Related entries: Fluid Extract of Glycyrrhiza - Pure Extract of Glycyrrhiza - Glycyrrhiza (U. S. P.)—Glycyrrhiza
SYNONYM: Extract of liquorice.

"The commercial extract of the root of Glycyrrhiza glabra, Linné (Nat. Ord.—Leguminosae)"—(U. S. P.).

Source, History, and Description.—The black cylindrical sticks met with in commerce are an extract of liquorice root (Extractum Glycyrrhizae), which is prepared in some of the southern European countries; they are in the form of hard, black cylinders, which are prepared by inspissating the decoction in copper kettles, till the mass is thick enough to become firm on cooling. Water slowly dissolves from 3/5 to 11/12 of it, alcohol only about 1/8, and acquires an acrid taste, while the residuum is purely sweet, and entirely soluble in water.

The impure extract is in slightly compressed and cylindrical sticks, about 6 inches long, and from 9 to 12 lines in diameter, being enveloped in sweet bay leaves. The best kind is dark brownish-black, smooth, shining, brittle when cold, tough and flexible when warm, very sweet and soluble in water. It should be freed from impurities for internal use.

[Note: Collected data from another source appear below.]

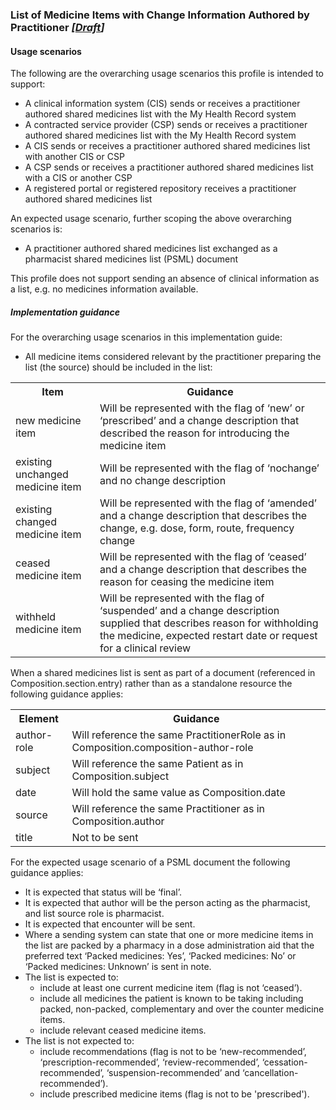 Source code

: ### List of Medicine Items with Change Information Authored by Practitioner *[[Draft](http://hl7.org/fhir/stu3/valueset-publication-status.html)]*

#### Usage scenarios

The following are the overarching usage scenarios this profile is intended to support:
* A clinical information system (CIS) sends or receives a practitioner authored shared medicines list with the My Health Record system
* A contracted service provider (CSP) sends or receives a practitioner authored shared medicines list with the My Health Record system
* A CIS sends or receives a practitioner authored shared medicines list with another CIS or CSP
* A CSP sends or receives a practitioner authored shared medicines list with a CIS or another CSP
* A registered portal or registered repository receives a practitioner authored shared medicines list

An expected usage scenario, further scoping the above overarching scenarios is:
* A practitioner authored shared medicines list exchanged as a pharmacist shared medicines list (PSML) document 

This profile does not support sending an absence of clinical information as a list, e.g. no medicines information available.

##### Implementation guidance

For the overarching usage scenarios in this implementation guide:

* All medicine items considered relevant by the practitioner preparing the list (the source) should be included in the list:
<table class="list" width="100%">
  <tr>
    <th>Item</th>
    <th>Guidance</th>
   </tr>
     <tr>
        <td>new medicine item</td>
        <td>Will be represented with the flag of ‘new’ or ‘prescribed’ and a change description that described the reason for introducing the medicine item</td>
    </tr>
         <tr>
        <td>existing unchanged medicine item</td>
        <td>Will be represented with the flag of ‘nochange’ and no change description</td>
    </tr>
    <tr>
        <td>existing changed medicine item</td>
        <td>Will be represented with the flag of ‘amended’ and a change description that describes the change, e.g. dose, form, route, frequency change</td>
    </tr>
    <tr>
        <td>ceased medicine item</td>
        <td>Will be represented with the flag of ‘ceased’ and a change description that describes the reason for ceasing the medicine item</td>
    </tr>
        <tr>
        <td>withheld medicine item</td>
        <td>Will be represented with the flag of ‘suspended’ and a change description supplied that describes reason for withholding the medicine, expected restart date or request for a clinical review</td>
    </tr>
    </table>

When a shared medicines list is sent as part of a document (referenced in Composition.section.entry) rather than as a standalone resource the following guidance applies:

<table class="list" width="100%">
  <tr>
    <th>Element</th>
    <th>Guidance</th>
   </tr>
     <tr>
        <td>author-role</td>
        <td>Will reference the same PractitionerRole as in Composition.composition-author-role</td>
    </tr>
   <tr>
        <td>subject</td>
        <td>Will reference the same Patient as in Composition.subject</td>
    </tr>   
   <tr>
        <td>date</td>
        <td>Will hold the same value as Composition.date</td>
    </tr>   
   <tr>
        <td>source</td>
        <td>Will reference the same Practitioner as in Composition.author</td>
    </tr>    
       <tr>
        <td>title</td>
        <td>Not to be sent</td>
    </tr>  
  </table> 


For the expected usage scenario of a PSML document the following guidance applies:

* It is expected that status will be ‘final’.
* It is expected that author will be the person acting as the pharmacist, and list source role is pharmacist.
* It is expected that encounter will be sent.
* Where a sending system can state that one or more medicine items in the list are packed by a pharmacy in a dose administration aid that the preferred text ‘Packed medicines: Yes’, ‘Packed medicines: No’ or ‘Packed medicines: Unknown’ is sent in note.
* The list is expected to:
  * include at least one current medicine item (flag is not ‘ceased’).
  * include all medicines the patient is known to be taking including packed, non-packed, complementary and over the counter medicine items.
  * include relevant ceased medicine items.
* The list is not expected to:
  * include recommendations (flag is not to be ‘new-recommended’, ‘prescription-recommended’, ‘review-recommended’, ‘cessation-recommended’, ‘suspension-recommended’ and ‘cancellation-recommended’).
  * include prescribed medicine items (flag is not to be 'prescribed').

The U. S. P. describes extract of glycyrrhiza: "In flattened, cylindrical rolls, from 15 to 18 Cm. (6 to 7 inches) long, and from 15 to 30 Mm. (1/2 to 1 1/5 inch) thick; of a glossy black color. It breaks with a sharp, conchoidal, shining fracture, and has a very sweet, peculiar taste. Not less than 60 per cent of it should be soluble in cold water"—(U. S. P.). To purify liquorice, the crude extract is dissolved in water without boiling, the solution strained, and evaporated to the proper consistence. (See purified extract of liquorice.) If the water be boiled during the purification, much of the impurity may be taken up, which is not desirable. Immense amounts of extract of liquorice, in the form of mass extract, are imported into this country for the use of tobacconists, who employ it to sweeten plug chewing tobacco.